### Task brief
Every entry below should be written out again exactly.

Segment Start: Extracted data

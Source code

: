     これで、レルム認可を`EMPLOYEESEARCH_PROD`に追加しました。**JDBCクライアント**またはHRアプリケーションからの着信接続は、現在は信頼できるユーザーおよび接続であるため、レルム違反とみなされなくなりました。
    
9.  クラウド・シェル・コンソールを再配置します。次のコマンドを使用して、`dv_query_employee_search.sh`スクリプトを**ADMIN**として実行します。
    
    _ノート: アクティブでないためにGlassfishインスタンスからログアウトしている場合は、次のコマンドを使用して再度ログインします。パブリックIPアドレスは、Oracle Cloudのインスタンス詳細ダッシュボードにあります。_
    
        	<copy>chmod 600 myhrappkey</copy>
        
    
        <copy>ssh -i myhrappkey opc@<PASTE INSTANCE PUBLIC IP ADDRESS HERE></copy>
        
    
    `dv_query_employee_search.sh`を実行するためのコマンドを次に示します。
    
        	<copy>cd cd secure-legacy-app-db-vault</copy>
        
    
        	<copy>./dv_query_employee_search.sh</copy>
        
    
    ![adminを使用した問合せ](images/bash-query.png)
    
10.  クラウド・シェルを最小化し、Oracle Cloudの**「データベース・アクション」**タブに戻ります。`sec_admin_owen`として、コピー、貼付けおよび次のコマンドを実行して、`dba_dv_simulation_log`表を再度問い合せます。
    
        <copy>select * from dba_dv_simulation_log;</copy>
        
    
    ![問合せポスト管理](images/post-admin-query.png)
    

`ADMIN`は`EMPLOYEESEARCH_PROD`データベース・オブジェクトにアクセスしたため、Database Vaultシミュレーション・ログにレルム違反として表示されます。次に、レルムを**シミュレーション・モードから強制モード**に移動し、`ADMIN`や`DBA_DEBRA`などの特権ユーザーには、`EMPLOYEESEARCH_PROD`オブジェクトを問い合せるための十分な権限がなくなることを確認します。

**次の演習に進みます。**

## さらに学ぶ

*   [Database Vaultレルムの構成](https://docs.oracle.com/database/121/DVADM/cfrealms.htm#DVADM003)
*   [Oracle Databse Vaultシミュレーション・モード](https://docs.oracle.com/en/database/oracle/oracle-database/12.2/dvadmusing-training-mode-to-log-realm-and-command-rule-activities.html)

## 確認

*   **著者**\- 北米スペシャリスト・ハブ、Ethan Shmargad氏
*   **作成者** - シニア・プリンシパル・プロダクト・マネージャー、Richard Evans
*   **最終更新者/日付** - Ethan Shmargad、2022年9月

Segment End: Extracted data

### Problem solution
Source code

:     これで、レルム認可を`EMPLOYEESEARCH_PROD`に追加しました。**JDBCクライアント**またはHRアプリケーションからの着信接続は、現在は信頼できるユーザーおよび接続であるため、レルム違反とみなされなくなりました。
    
9.  クラウド・シェル・コンソールを再配置します。次のコマンドを使用して、`dv_query_employee_search.sh`スクリプトを**ADMIN**として実行します。
    
    _ノート: アクティブでないためにGlassfishインスタンスからログアウトしている場合は、次のコマンドを使用して再度ログインします。パブリックIPアドレスは、Oracle Cloudのインスタンス詳細ダッシュボードにあります。_
    
        	<copy>chmod 600 myhrappkey</copy>
        
    
        <copy>ssh -i myhrappkey opc@<PASTE INSTANCE PUBLIC IP ADDRESS HERE></copy>
        
    
    `dv_query_employee_search.sh`を実行するためのコマンドを次に示します。
    
        	<copy>cd cd secure-legacy-app-db-vault</copy>
        
    
        	<copy>./dv_query_employee_search.sh</copy>
        
    
    ![adminを使用した問合せ](images/bash-query.png)
    
10.  クラウド・シェルを最小化し、Oracle Cloudの**「データベース・アクション」**タブに戻ります。`sec_admin_owen`として、コピー、貼付けおよび次のコマンドを実行して、`dba_dv_simulation_log`表を再度問い合せます。
    
        <copy>select * from dba_dv_simulation_log;</copy>
        
    
    ![問合せポスト管理](images/post-admin-query.png)
    

`ADMIN`は`EMPLOYEESEARCH_PROD`データベース・オブジェクトにアクセスしたため、Database Vaultシミュレーション・ログにレルム違反として表示されます。次に、レルムを**シミュレーション・モードから強制モード**に移動し、`ADMIN`や`DBA_DEBRA`などの特権ユーザーには、`EMPLOYEESEARCH_PROD`オブジェクトを問い合せるための十分な権限がなくなることを確認します。

**次の演習に進みます。**

## さらに学ぶ

*   [Database Vaultレルムの構成](https://docs.oracle.com/database/121/DVADM/cfrealms.htm#DVADM003)
*   [Oracle Databse Vaultシミュレーション・モード](https://docs.oracle.com/en/database/oracle/oracle-database/12.2/dvadmusing-training-mode-to-log-realm-and-command-rule-activities.html)

## 確認

*   **著者**\- 北米スペシャリスト・ハブ、Ethan Shmargad氏
*   **作成者** - シニア・プリンシパル・プロダクト・マネージャー、Richard Evans
*   **最終更新者/日付** - Ethan Shmargad、2022年9月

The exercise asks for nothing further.